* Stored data
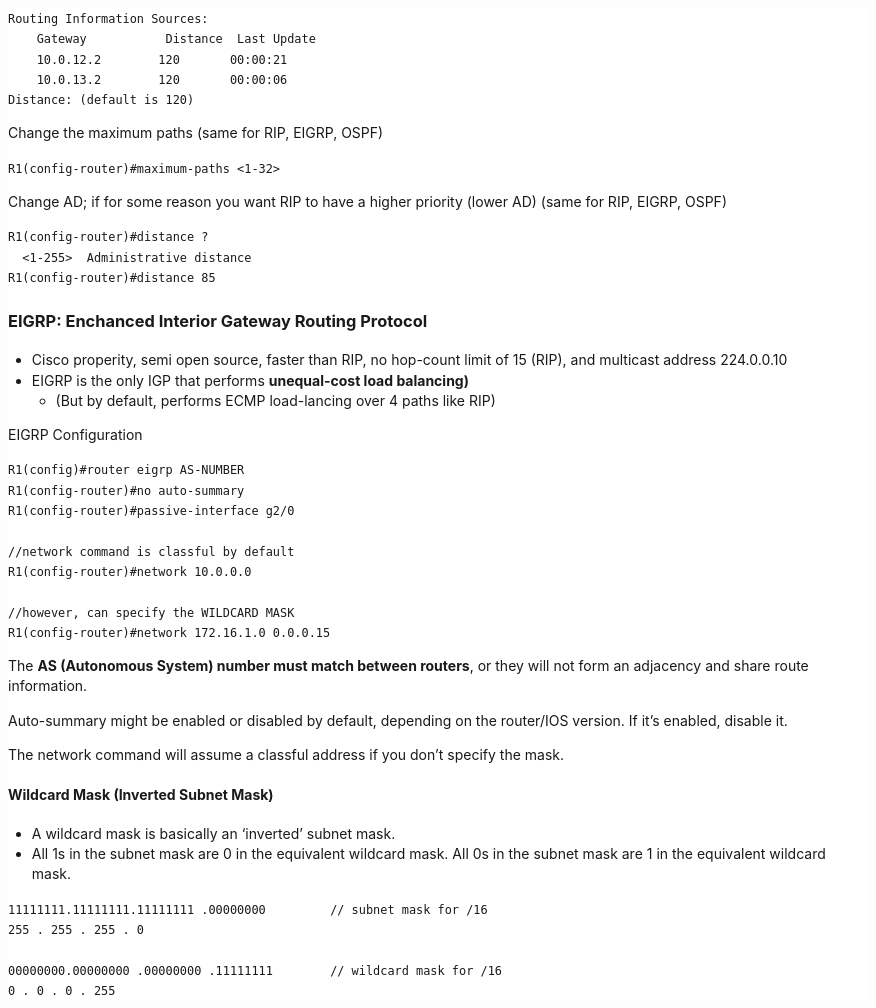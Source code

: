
 ```
Routing Information Sources:
    Gateway           Distance  Last Update
    10.0.12.2        120       00:00:21
    10.0.13.2        120       00:00:06
Distance: (default is 120)
```

Change the maximum paths (same for RIP, EIGRP, OSPF)
```
R1(config-router)#maximum-paths <1-32>
```

Change AD; if for some reason you want RIP to have a higher priority (lower AD) (same for RIP, EIGRP, OSPF)
```
R1(config-router)#distance ?
  <1-255>  Administrative distance
R1(config-router)#distance 85
```


### EIGRP: Enchanced Interior Gateway Routing Protocol
- Cisco properity, semi open source, faster than RIP, no hop-count limit of 15 (RIP), and multicast address 224.0.0.10
- EIGRP is the only IGP that performs **unequal-cost load balancing)**
	- (But by default, performs ECMP load-lancing over 4 paths like RIP)


EIGRP Configuration
```
R1(config)#router eigrp AS-NUMBER
R1(config-router)#no auto-summary
R1(config-router)#passive-interface g2/0

//network command is classful by default
R1(config-router)#network 10.0.0.0

//however, can specify the WILDCARD MASK
R1(config-router)#network 172.16.1.0 0.0.0.15
```
The **AS (Autonomous System) number must match between routers**, or they will not form an adjacency and share route information.

Auto-summary might be enabled or disabled by default, depending on the router/IOS version. If it’s enabled, disable it.

The network command will assume a classful address if you don’t specify the mask.
#### Wildcard Mask (Inverted Subnet Mask)
* A wildcard mask is basically an ‘inverted’ subnet mask.
* All 1s in the subnet mask are 0 in the equivalent wildcard mask. All 0s in the subnet mask are 1 in the equivalent wildcard mask.

```
11111111.11111111.11111111 .00000000         // subnet mask for /16
255 . 255 . 255 . 0

00000000.00000000 .00000000 .11111111        // wildcard mask for /16
0 . 0 . 0 . 255
```
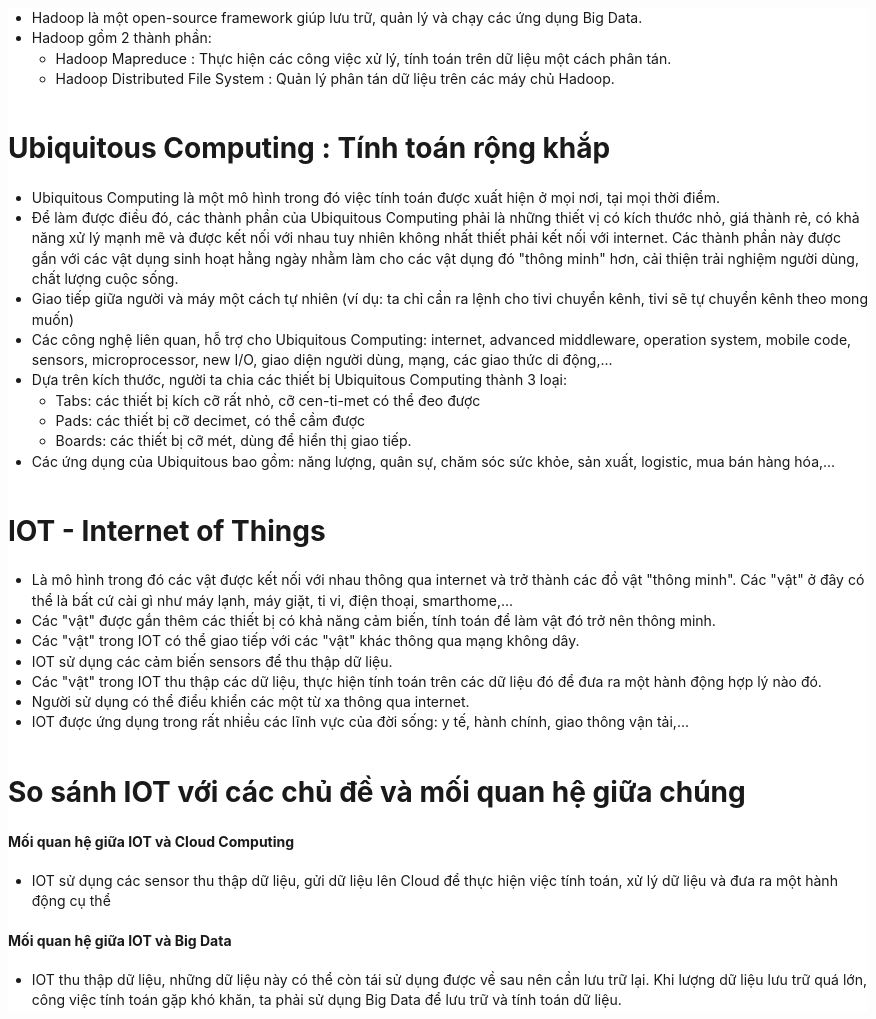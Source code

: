 - Hadoop là một open-source framework giúp lưu trữ, quản lý và chạy các ứng dụng Big Data. 
- Hadoop gồm 2 thành phần: 
  * Hadoop Mapreduce : Thực hiện các công việc xử lý, tính toán trên dữ liệu một cách phân tán.
  * Hadoop Distributed File System : Quản lý phân tán dữ liệu trên các máy chủ Hadoop.

# Ubiquitous Computing : Tính toán rộng khắp

* Ubiquitous Computing là một mô hình trong đó việc tính toán được xuất hiện ở mọi nơi, tại mọi thời điểm. 
* Để làm được điều đó, các thành phần của Ubiquitous Computing phải là những thiết vị có kích thước nhỏ, giá thành rẻ, có khả năng xử lý mạnh mẽ và được kết nối với nhau tuy nhiên không nhất thiết phải kết nối với internet. Các thành phần này được gắn với các vật dụng sinh hoạt hằng ngày nhằm làm cho các vật dụng đó "thông minh" hơn, cải thiện trải nghiệm người dùng, chất lượng cuộc sống.
* Giao tiếp giữa người và máy một cách tự nhiên (ví dụ: ta chỉ cần ra lệnh cho tivi chuyển kênh, tivi sẽ tự chuyển kênh theo mong muốn)
* Các công nghệ liên quan, hỗ trợ cho Ubiquitous Computing: internet, advanced middleware, operation system, mobile code, sensors, microprocessor, new I/O, giao diện người dùng, mạng, các giao thức di động,...
* Dựa trên kích thước, người ta chia các thiết bị Ubiquitous Computing thành 3 loại:
  * Tabs: các thiết bị kích cỡ rất nhỏ, cỡ cen-ti-met có thể đeo được
  * Pads: các thiết bị cỡ decimet, có thể cầm được
  * Boards: các thiết bị cỡ mét, dùng để hiển thị giao tiếp.
* Các ứng dụng của Ubiquitous bao gồm: năng lượng, quân sự, chăm sóc sức khỏe, sản xuất, logistic, mua bán hàng hóa,...

# IOT - Internet of Things

* Là mô hình trong đó các vật được kết nối với nhau thông qua internet và trở thành các đồ vật "thông minh". Các "vật" ở đây có thể là bất cứ cài gì như máy lạnh, máy giặt, ti vi, điện thoại, smarthome,...
* Các "vật" được gắn thêm các thiết bị có khả năng cảm biến, tính toán để làm vật đó trở nên thông minh.
* Các "vật" trong IOT có thể giao tiếp với các "vật" khác thông qua mạng không dây.
* IOT sử dụng các cảm biến sensors để thu thập dữ liệu.
* Các "vật" trong IOT thu thập các dữ liệu, thực hiện tính toán trên các dữ liệu đó để đưa ra một hành động hợp lý nào đó.
* Người sử dụng có thể điểu khiển các một từ xa thông qua internet.
* IOT được ứng dụng trong rất nhiều các lĩnh vực của đời sống: y tế, hành chính, giao thông vận tải,...

# So sánh IOT với các chủ đề và mối quan hệ giữa chúng

#### Mối quan hệ giữa IOT và Cloud Computing

* IOT sử dụng các sensor thu thập dữ liệu, gửi dữ liệu lên Cloud để thực hiện việc tính toán, xử lý dữ liệu và đưa ra một hành động cụ thể

#### Mối quan hệ giữa IOT và Big Data

* IOT thu thập dữ liệu, những dữ liệu này có thể còn tái sử dụng được về sau nên cần lưu trữ lại. Khi lượng dữ liệu lưu trữ quá lớn, công việc tính toán gặp khó khăn, ta phải sử dụng Big Data để lưu trữ và tính toán dữ liệu.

* Exercise instructions
Restate word for word only the lines above from the line containing "Dựa trên kích" to the line containing "# IOT - Internet of Things", both of them included.

* Result
* Dựa trên kích thước, người ta chia các thiết bị Ubiquitous Computing thành 3 loại:
  * Tabs: các thiết bị kích cỡ rất nhỏ, cỡ cen-ti-met có thể đeo được
  * Pads: các thiết bị cỡ decimet, có thể cầm được
  * Boards: các thiết bị cỡ mét, dùng để hiển thị giao tiếp.
* Các ứng dụng của Ubiquitous bao gồm: năng lượng, quân sự, chăm sóc sức khỏe, sản xuất, logistic, mua bán hàng hóa,...

# IOT - Internet of Things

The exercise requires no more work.